Twenty years ago, Brooks Holifield made an insightful point about the importance of the biblical debate over slavery in the nineteenth-century U.S.: “Long before biblical criticism made significant inroads into the consciousness of most Christian thinkers, the debate over slavery would introduce American readers to critical questions about history, doctrinal development, and hermeneutics” (Theology in America: Christian Thought from the Age of the Puritans to the Civil War, New Haven, CT: Yale University Press, 2003, 494–495). Although disagreements over scripture were nothing new, Holifield was correct that the debate over slavery not only drove Americans into opposing camps as they argued over enslavement but also changed how readers viewed the Bible. In moving from a precritical to a critical approach to scripture—a process charted by Hans Frei and others—readers recognized the vast differences between their world and biblical times, and this recognition transformed how they found meaning in the texts. In Slavery and Sacred Texts, Jordan T. Watkins assesses this awareness of “historical distance” and its influence on Americans’ views of scripture and the Constitution (4). The result is a book that should be required reading for anyone attempting to understand how Americans have grappled with the Bible, the Constitution, and their history.
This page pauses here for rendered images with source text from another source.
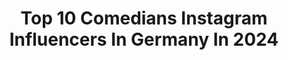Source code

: ---
title: Top 10 Comedians Instagram Influencers In Germany In 2024
description: >-
  Find top comedians Instagram influencers in Germany in 2024. Most popular hashtags: #comedy #germany #satire #berlin.
platform: Instagram
hits: 73
text_top: See the most popular Instagram profiles on inBeat.
text_bottom: Our platform aggregates 73 Instagram influencers like this in Germany for you to contact.
profiles:
  - username: "oliverpolakofficial"
    fullname: >-
      Oliver Polak
    bio: >-
      Comedian
    location: "Germany"
    followers: 64519
    engagement: 134
    commentsToLikes: 0.031247
    id: ck14ktnmqr9jb0i19236o9ssf
    verified: true
    hashtags: "#radioshow, #tiktokindia, #interview, #meme"
  - username: "thedanielerizzo"
    fullname: >-
      Daniele Rizzo
    bio: >-
      🇪🇺 [Actor | Showman] Schauspieler | Moderator | Comedian | Synchron Berlin | Köln 🇩🇪🇮🇹🇺🇸 Action | Drama | Comedy | Horror | Comics
    location: "Germany"
    followers: 44479
    engagement: 2529
    commentsToLikes: 0.024629
    id: ck5bvl2rtjvg90i110iy0hkyh
    verified: true
    hashtags: "#ecasting, #schauspiel, #marionhaackcasting, #serie"
  - username: "negah_amirii"
    fullname: >-
      Nelly Amiri
    bio: >-
      Standup Comedianne🎤| Eigene Show: ARDMediathek📺| Anfragen: Negah@ogp.rocks Neue Folge Never Ever jetzt hier👇🏼
    location: "Germany"
    followers: 148592
    engagement: 483
    commentsToLikes: 0.038626
    id: ck5hclywkirdz0i11rz1nckp2
    verified: false
    hashtags: "#lustig, #deutschland, #fyp, #humor"
  - username: "abdulchahin"
    fullname: >-
      Abdul Kader Chahin
    bio: >-
      Comedian & Satiriker Podcast @nympheundsoehne | @brennpunkt_podcast Showtermine ⬇️ "ACHTE JETZT!" Anfragen an: eva@kaderschmiede-booking.de
    location: "Germany"
    followers: 47447
    engagement: 1278
    commentsToLikes: 0.017750
    id: clq9hyz5s7bhf0k08qyy791dr
    verified: false
    hashtags: "#satire, #comedy, #deutschland, #apache207"
  - username: "wurstaufschnitt"
    fullname: >-
      Lionel Koller
    bio: >-
      Comedian | DJ | Wurstware ⬇️ Tickets für mein Solo-Programm ⬇️
    location: "Germany"
    followers: 26916
    engagement: 1221
    commentsToLikes: 0.014761
    id: clq9hz23v7f5r0k08ft4xs1rp
    verified: false
    hashtags: "#pride, #satire, #bammagazin, #comedian"
  - username: "niiella_official"
    fullname: >-
      NIIELLA DANKWAH-COFFIE
    bio: >-
      Artist👩🏾‍🎨•Song Writer🎶•Vocal Coach 🎤 VGMA Best Female Vocalist Of The Year 2022 BET Sunday Best X Top 10 Finalist 🎉 Part-Time Comedian😉 3/4 🇬🇭 1/4 🇳🇬
    location: "Germany"
    followers: 71171
    engagement: 435
    commentsToLikes: 0.036281
    id: cky3njezggwpz0j23mx26biai
    verified: false
    hashtags: "#niiellacollection, #unleashed2024, #worshipleader, #maryland"
  - username: "janphilippzymny"
    fullname: >-
      Jan Philipp Zymny
    bio: >-
      Autor und Comedian Neues Programm ab September ⬇️Tickets für meine Tour⬇️
    location: "Germany"
    followers: 18284
    engagement: 491
    commentsToLikes: 0.019262
    id: ck5hn7kvvncrn0i11rnk7p9ur
    verified: false
    hashtags: "#deutschecomedy, #eltern, #comedy, #kinder"
  - username: "jurassicaparka"
    fullname: >-
      Jurassica Parka
    bio: >-
      Dragqueen + Comedian📍Berlin TikTok: @thejurassicaparka YouTube: @jurassicaparka Website: www.jurassicaparka.com
    location: "Germany"
    followers: 18675
    engagement: 323
    commentsToLikes: 0.034454
    id: ck6titt1b1exb0j71s3gqh92m
    verified: false
    hashtags: "#nasamma, #storytelling, #jurassicaparka, #dragqueen"
  - username: "interventionrachel"
    fullname: >-
      Rachel Intervention
    bio: >-
      Drag Queen | Germany 🙆 Lipsyncerin mit Leidenschaft. Stand-Up-Comedian. Moderateuse. Vegan. 📍𝗕𝗘𝗥𝗟𝗜𝗡 Booking: rachelintervention@gmail.com
    location: "Germany"
    followers: 4777
    engagement: 1380
    commentsToLikes: 0.120139
    id: ck5bxo9qho3di0i11k1ey65lv
    verified: false
    hashtags: "#show, #drag, #follow, #rpdr"
  - username: "oezcancosar"
    fullname: >-
      Özcan Cosar
    bio: >-
      🪩Comedian 🎙Podcaster 📁 Anfragen: info@mts-gmbh.com ⬇️ Tickets für meine Live Show
    location: "Germany"
    followers: 243845
    engagement: 243
    commentsToLikes: 0.035870
    id: ck5hlspmeksdq0i11bzklyuaq
    verified: true
    hashtags: "#podcast, #comedy, #bratwurstundbaklava, #oezcancosar"
---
American views of the past are of vital interest today. Conflicting views of the founding era, the nation's moral integrity, and the history of slavery have provoked controversy on various issues. To cite one instance, Watkins writes that the Black Lives Matter movement makes a claim on the past, focusing on how slavery has shaped the nation—a historical augment that has vast ramifications for the present. Working from James Baldwin's statement, “The great force of history comes from the fact that we carry it within us, are unconsciously controlled by it,” Watkins writes that “Americans have failed to come to terms with the ways in which the past has unconsciously controlled us, in part, perhaps, because we have been too busy using the past to try to control our present” (xiv–xv). Various attempts to ground current views on a more perfect past reveal Americans’ tendency to sidestep the complexities of history and neglect the differences between the world of the past and the realities of the present. Such attempts at a simplistic reading of history do not go unchallenged, however, because “our period is characterized by a greater self and societal historical awareness” (xviii). In Watkins's view, Americans gained this greater historical awareness mainly through their antebellum debates over slavery. Specifically, Watkins “narrates how the biblical and constitutional debates over slavery in the decades before the Civil War gave rise to a new sense of historical distance in America” (xxii). The intractable disagreements over slavery—disputes that simple appeals to scripture and the Constitution could not settle—convinced many Americans they could no longer read the Bible and the Constitution without coming to terms with the contrasts between the world that produced these texts and the twenty-first century.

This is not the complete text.